Der Klä­ger mach­te gel­tend, dass der damals fest­ge­stell­te Wert zu hoch sei und nun­mehr nach unten kor­ri­giert wer­den müs­se. Bei der Schen­kung im Jahr 2012 habe er sich nur des­halb nicht gegen den fal­schen Grund­stücks­wert gewen­det, weil die Schen­kung­steu­er ohne­hin mit 0 € fest­ge­setzt wor­den sei.

Der BFH hat ent­schie­den, dass Grund­stücks­wer­te (im Gegen­satz zu Wer­ten sons­ti­ger Schen­kungs­ge­gen­stän­de wie bei­spiels­wei­se Geld) für Zwe­cke der Schen­kung­steu­er in einem eige­nen Ver­fah­ren geson­dert fest­zu­stel­len sind. Der fest­ge­stell­te Grund­stücks­wert sei dann nicht nur der Fest­set­zung der Schen­kung­steu­er zu Grun­de zu legen, für die er ange­for­dert wor­den sei, son­dern auch nach­fol­gen­den Fest­set­zun­gen der Schen­kung­steu­er inner­halb eines Zeit­raums von zehn Jah­ren, die mit der Grund­stücks­schen­kung zusam­men­zu­rech­nen sind. Falls der Steu­er­pflich­ti­ge den fest­ge­stell­ten Grund­stücks­wert für zu hoch hal­te, hät­te er sich sogleich gegen die Fest­stel­lung wen­den müs­sen. Unter­lässt er dies und wird der Bescheid über den fest­ge­stell­ten Wert bestands­kräf­tig, kann er die Unrich­tig­keit bei den nach­fol­gen­den Fest­set­zun­gen der Schen­kung­steu­er nicht mehr mit Erfolg gel­tend machen.
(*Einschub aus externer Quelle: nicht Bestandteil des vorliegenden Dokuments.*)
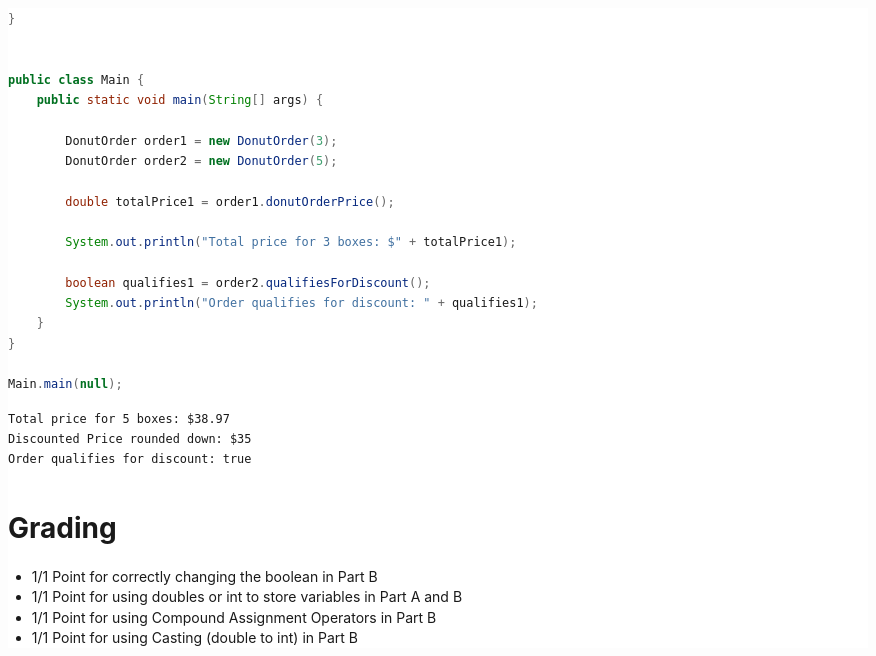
 ```java
}


public class Main {
    public static void main(String[] args) {
        
        DonutOrder order1 = new DonutOrder(3);
        DonutOrder order2 = new DonutOrder(5);
       
        double totalPrice1 = order1.donutOrderPrice();
    
        System.out.println("Total price for 3 boxes: $" + totalPrice1);

        boolean qualifies1 = order2.qualifiesForDiscount();
        System.out.println("Order qualifies for discount: " + qualifies1);
    }
}

Main.main(null);
```

    Total price for 5 boxes: $38.97
    Discounted Price rounded down: $35
    Order qualifies for discount: true


# Grading
- 1/1 Point for correctly changing the boolean in Part B
- 1/1 Point for using doubles or int to store variables in Part A and B
- 1/1 Point for using Compound Assignment Operators in Part B
- 1/1 Point for using Casting (double to int) in Part B
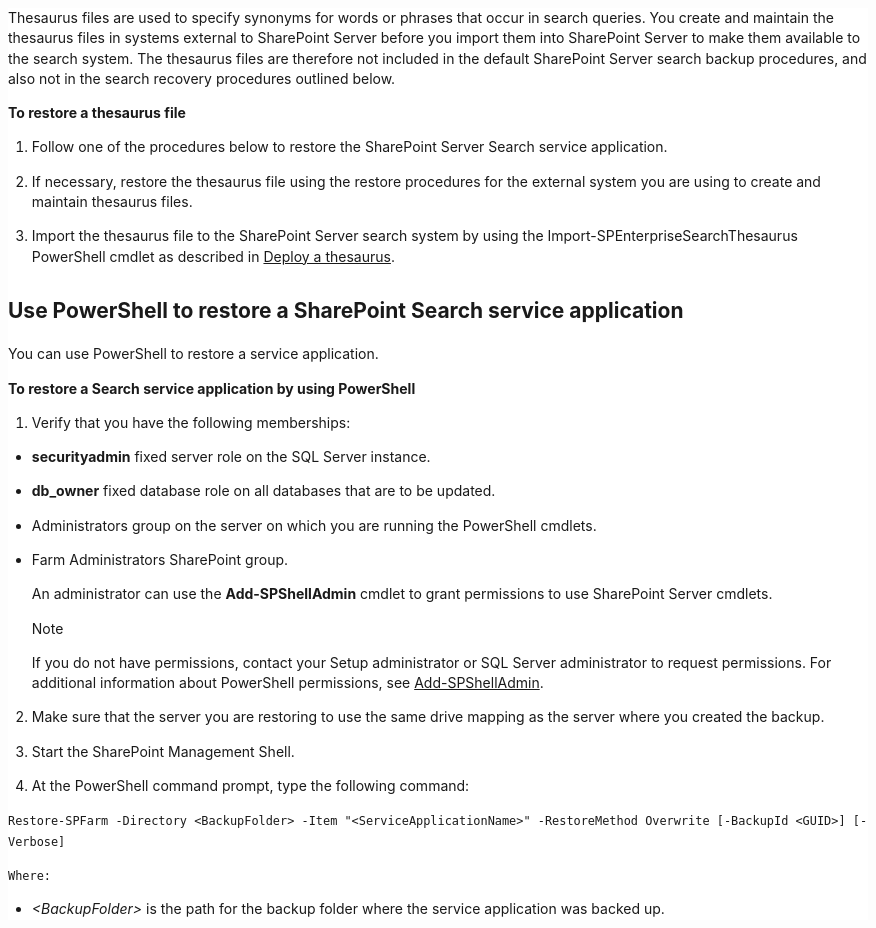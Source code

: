Thesaurus files are used to specify synonyms for words or phrases that occur in search queries. You create and maintain the thesaurus files in systems external to SharePoint Server before you import them into SharePoint Server to make them available to the search system. The thesaurus files are therefore not included in the default SharePoint Server search backup procedures, and also not in the search recovery procedures outlined below.
  
 **To restore a thesaurus file**
  
1. Follow one of the procedures below to restore the SharePoint Server Search service application.
    
2. If necessary, restore the thesaurus file using the restore procedures for the external system you are using to create and maintain thesaurus files.
    
3. Import the thesaurus file to the SharePoint Server search system by using the Import-SPEnterpriseSearchThesaurus PowerShell cmdlet as described in [Deploy a thesaurus](../search/create-and-deploy-a-thesaurus.md#proc2).
    
## Use PowerShell to restore a SharePoint Search service application
<a name="proc1"> </a>

You can use PowerShell to restore a service application.
  
 **To restore a Search service application by using PowerShell**
  
1. Verify that you have the following memberships:
    
  - **securityadmin** fixed server role on the SQL Server instance. 
    
  - **db_owner** fixed database role on all databases that are to be updated. 
    
  - Administrators group on the server on which you are running the PowerShell cmdlets.
    
  - Farm Administrators SharePoint group.
    
    An administrator can use the **Add-SPShellAdmin** cmdlet to grant permissions to use SharePoint Server cmdlets. 
    
    > [!NOTE]
    > If you do not have permissions, contact your Setup administrator or SQL Server administrator to request permissions. For additional information about PowerShell permissions, see [Add-SPShellAdmin](http://technet.microsoft.com/library/2ddfad84-7ca8-409e-878b-d09cb35ed4aa.aspx). 
  
2. Make sure that the server you are restoring to use the same drive mapping as the server where you created the backup.
    
3. Start the SharePoint Management Shell.
    
4. At the PowerShell command prompt, type the following command:
    
  ```
  Restore-SPFarm -Directory <BackupFolder> -Item "<ServiceApplicationName>" -RestoreMethod Overwrite [-BackupId <GUID>] [-Verbose]
  ```

    Where:
    
  -  _\<BackupFolder\>_ is the path for the backup folder where the service application was backed up.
Fazit: Auch wenn zunächst kei­ne Schen­kung­steu­er anfällt, soll­te trotz­dem geprüft wer­den, ob der Wert zutref­fend ist, den das Finanz­amt ange­setzt hat. Ist der Wert zu hoch, soll­te unbe­dingt sofort Ein­spruch ein­ge­legt wer­den, um mög­li­cher­wei­se spä­ter ein­tre­ten­de Nach­tei­le auszuschließen.